Era de un color plateado que irisaba al sol, con una silueta perfecta y una alegría inconmensurable. Vivía en un cerro verde con un clima ideal, adornado con flores multicolores, atravesado por varios arroyos de agua cristalina.  Todas las vaquillas de la región le coqueteaban,  procurando llevarse lo mejor de su estirpe, lo que el juvenil semental disfrutaba enormemente.

Lamentablemente para nuestro prometedor y feliz ejemplar, un día inesperado de cualquier época, pasó por ese lugar un sacerdote de cualquier religión, quien se mostró sorprendido de tanta magnificencia estética y genética.
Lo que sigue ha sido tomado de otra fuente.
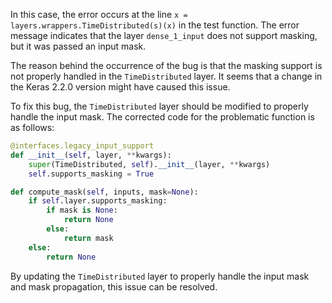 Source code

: In this case, the error occurs at the line `x = layers.wrappers.TimeDistributed(s)(x)` in the test function. The error message indicates that the layer `dense_1_input` does not support masking, but it was passed an input mask.

The reason behind the occurrence of the bug is that the masking support is not properly handled in the `TimeDistributed` layer. It seems that a change in the Keras 2.2.0 version might have caused this issue.

To fix this bug, the `TimeDistributed` layer should be modified to properly handle the input mask. The corrected code for the problematic function is as follows:

```python
@interfaces.legacy_input_support
def __init__(self, layer, **kwargs):
    super(TimeDistributed, self).__init__(layer, **kwargs)
    self.supports_masking = True

def compute_mask(self, inputs, mask=None):
    if self.layer.supports_masking:
        if mask is None:
            return None
        else:
            return mask
    else:
        return None
```

By updating the `TimeDistributed` layer to properly handle the input mask and mask propagation, this issue can be resolved. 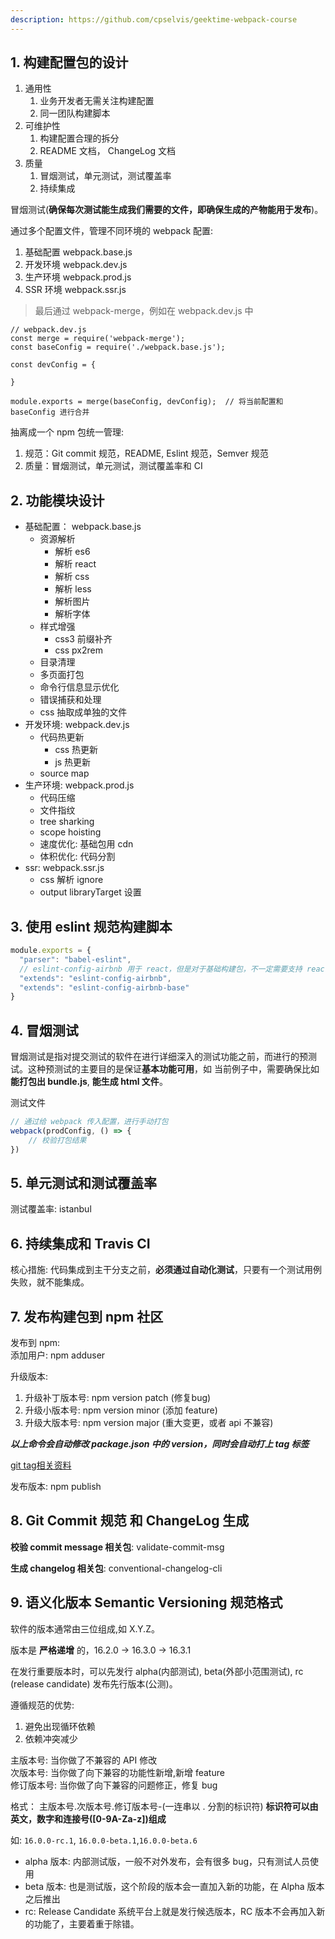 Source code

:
 ```yaml
---
description: https://github.com/cpselvis/geektime-webpack-course
---
```


## 1. 构建配置包的设计

1. 通用性
    1. 业务开发者无需关注构建配置
    2. 同一团队构建脚本
2. 可维护性
    1. 构建配置合理的拆分
    2. README 文档， ChangeLog 文档
3. 质量
    1. 冒烟测试，单元测试，测试覆盖率
    2. 持续集成

冒烟测试(**确保每次测试能生成我们需要的文件，即确保生成的产物能用于发布**)。  

通过多个配置文件，管理不同环境的 webpack 配置:  
1. 基础配置 webpack.base.js
2. 开发环境 webpack.dev.js
3. 生产环境 webpack.prod.js
4. SSR 环境 webpack.ssr.js

> 最后通过 webpack-merge，例如在 webpack.dev.js 中  

```
// webpack.dev.js
const merge = require('webpack-merge');
const baseConfig = require('./webpack.base.js');

const devConfig = {
    
}

module.exports = merge(baseConfig, devConfig);  // 将当前配置和 baseConfig 进行合并
```

抽离成一个 npm 包统一管理:  
1. 规范：Git commit 规范，README, Eslint 规范，Semver 规范
2. 质量：冒烟测试，单元测试，测试覆盖率和 CI

## 2. 功能模块设计

- 基础配置： webpack.base.js
    - 资源解析
        - 解析 es6
        - 解析 react
        - 解析 css
        - 解析 less
        - 解析图片
        - 解析字体
    - 样式增强
        - css3 前缀补齐
        - css px2rem
    - 目录清理
    - 多页面打包
    - 命令行信息显示优化
    - 错误捕获和处理
    - css 抽取成单独的文件
- 开发环境: webpack.dev.js
    - 代码热更新
        - css 热更新
        - js 热更新
    - source map
- 生产环境: webpack.prod.js
    - 代码压缩
    - 文件指纹
    - tree sharking
    - scope hoisting
    - 速度优化: 基础包用 cdn 
    - 体积优化: 代码分割
- ssr: webpack.ssr.js
    - css 解析 ignore
    - output libraryTarget 设置


## 3. 使用 eslint 规范构建脚本

```js
module.exports = {
  "parser": "babel-eslint",
  // eslint-config-airbnb 用于 react，但是对于基础构建包，不一定需要支持 react，因此可以使用以下的基础包
  "extends": "eslint-config-airbnb",
  "extends": "eslint-config-airbnb-base"
}
```

## 4. 冒烟测试

冒烟测试是指对提交测试的软件在进行详细深入的测试功能之前，而进行的预测试。这种预测试的主要目的是保证**基本功能可用**，如 当前例子中，需要确保比如 **能打包出 bundle.js**, **能生成 html 文件**。  

测试文件
```js
// 通过给 webpack 传入配置，进行手动打包
webpack(prodConfig, () => {
    // 校验打包结果
})
```

## 5. 单元测试和测试覆盖率

测试覆盖率: istanbul  

## 6. 持续集成和 Travis CI

核心措施: 代码集成到主干分支之前，**必须通过自动化测试**，只要有一个测试用例失败，就不能集成。  

## 7. 发布构建包到 npm 社区

发布到 npm:  
添加用户: npm adduser  

升级版本:  

1. 升级补丁版本号: npm version patch  (修复bug)
2. 升级小版本号: npm version minor    (添加 feature)
3. 升级大版本号: npm version major    (重大变更，或者 api 不兼容)

***以上命令会自动修改 package.json 中的 version，同时会自动打上 tag 标签***

[git tag相关资料](https://git-scm.com/book/zh/v2/Git-%E5%9F%BA%E7%A1%80-%E6%89%93%E6%A0%87%E7%AD%BE)  

发布版本: npm publish 

## 8. Git Commit 规范 和 ChangeLog 生成

**校验 commit message 相关包**: validate-commit-msg  

**生成 changelog 相关包**: conventional-changelog-cli

## 9. 语义化版本 Semantic Versioning 规范格式

软件的版本通常由三位组成,如 X.Y.Z。  

版本是 **严格递增** 的，16.2.0 -> 16.3.0 -> 16.3.1  

在发行重要版本时，可以先发行 alpha(内部测试), beta(外部小范围测试), rc (release candidate) 发布先行版本(公测)。  

遵循规范的优势:  
1. 避免出现循环依赖
2. 依赖冲突减少

主版本号: 当你做了不兼容的 API 修改  
次版本号: 当你做了向下兼容的功能性新增,新增 feature  
修订版本号: 当你做了向下兼容的问题修正，修复 bug  

格式： 主版本号.次版本号.修订版本号-(一连串以 . 分割的标识符)  **标识符可以由英文，数字和连接号([0-9A-Za-z])组成**  

如: `16.0.0-rc.1`, `16.0.0-beta.1`,`16.0.0-beta.6`  

- alpha 版本: 内部测试版，一般不对外发布，会有很多 bug，只有测试人员使用  
- beta 版本: 也是测试版，这个阶段的版本会一直加入新的功能，在 Alpha 版本之后推出
- rc: Release Candidate 系统平台上就是发行候选版本，RC 版本不会再加入新的功能了，主要着重于除错。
Este mediocre individuo concluyó que el torete de nuestra historia era sagrado.

Unos días después, el hermoso semental fue lazado y llevado a un oscuro e insalubre templo. Fue castrado y encerrado en un aposento de lujo con aromas que embriagaban innecesariamente. Lo vistieron de gala con colgajos metálicos y cascabeles lujosos incrustados de piedras preciosas.

Era visitado a diario por cientos de feligreses que lo adoraban, sin que el frustrado torete castrado entendiese el porqué de su suerte.

Pocos meses después, el buey sagrado murió de  tristeza, añorando aquel cerro primaveral en el que había nacido.